A “glimmer of encouragement” that Soviet state-inspired restrictions against Jewish community life may be eased in the USSR was expressed here today by B’nai B’rith president Label A Katz at the annual meeting of the B’nai B’rith International Council. Mr. Katz, who is the Council chairman, listed a recent series of “small but possibly significant developments” within the USSR that “suggest Soviet authorities are seriously disturbed by the extent of Western criticism over the discriminatory status of Soviet Jews.”
Among these, Mr. Katz said, were (1) the Khrushchev letter to Bertrand Russell denying any anti-Semitic implications in the wave of “economic trials”; (2) “contradictory Soviet responses” to a recent B’nai B’rith report of “blood libel” in Uzbekistan, and (3) appearance of the first Yiddish theatre group since 1948, when Stalin demolished almost every vestige of Jewish education and culture in the country.
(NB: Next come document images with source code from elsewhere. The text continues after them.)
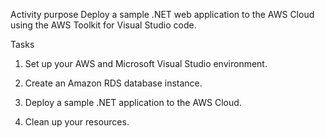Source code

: Activity purpose
Deploy a sample .NET web application to the AWS Cloud using the AWS Toolkit for Visual Studio code.

Tasks

1. Set up your AWS and Microsoft Visual Studio environment.

2. Create an Amazon RDS database instance.

3. Deploy a sample .NET application to the AWS Cloud.

4. Clean up your resources.
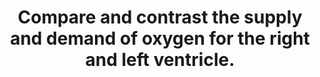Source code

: ---
title: "Compare and contrast the supply and demand of oxygen for the right and left ventricle."
entityType: SAQ
exam: PEX
college: CICM
year: 2016
sitting: B
question: 07
passRate: 29
EC_expectedDomains:
- "An integrated answer to supply and demand of oxygen was expected, as a comparison between the right and left ventricles."
- "It was expected answers would comment on the phasic nature of coronary blood flow which differs between left and right and the consequence of this to subendocardial oxygen supply during systole usually."
EC_extraCredit:
- "Better answers noted that oxygen supply can only be increased to cope with increased demand only by increased coronary blood flow."
EC_errorsCommon:
- "Many candidates concentrated on differences not similarities."
- "Myocardial oxygen demand was in general poorly described."
---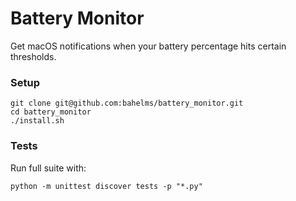 # Battery Monitor
Get macOS notifications when your battery percentage hits certain thresholds.

### Setup

    git clone git@github.com:bahelms/battery_monitor.git
    cd battery_monitor
    ./install.sh

### Tests
Run full suite with: 
  
    python -m unittest discover tests -p "*.py"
“Publication of the Khrushchev letter in Izvestia is the first time in more than two decades that the Soviet people have been given to understand by the highest-ruling Party and State authorities that anti-Semitism is officially frowned on, ” Mr. Katz said. “In the past, Soviet denials have been limited to the foreign press.”
Since at least 60 percent of the 121 known death sentences for economic crimes were imposed against Jews in 58 trials in 36 Soviet cities reported as of last month, “there can be little doubt that anti-Semitism was a factor in the trials, ” Mr. Katz said.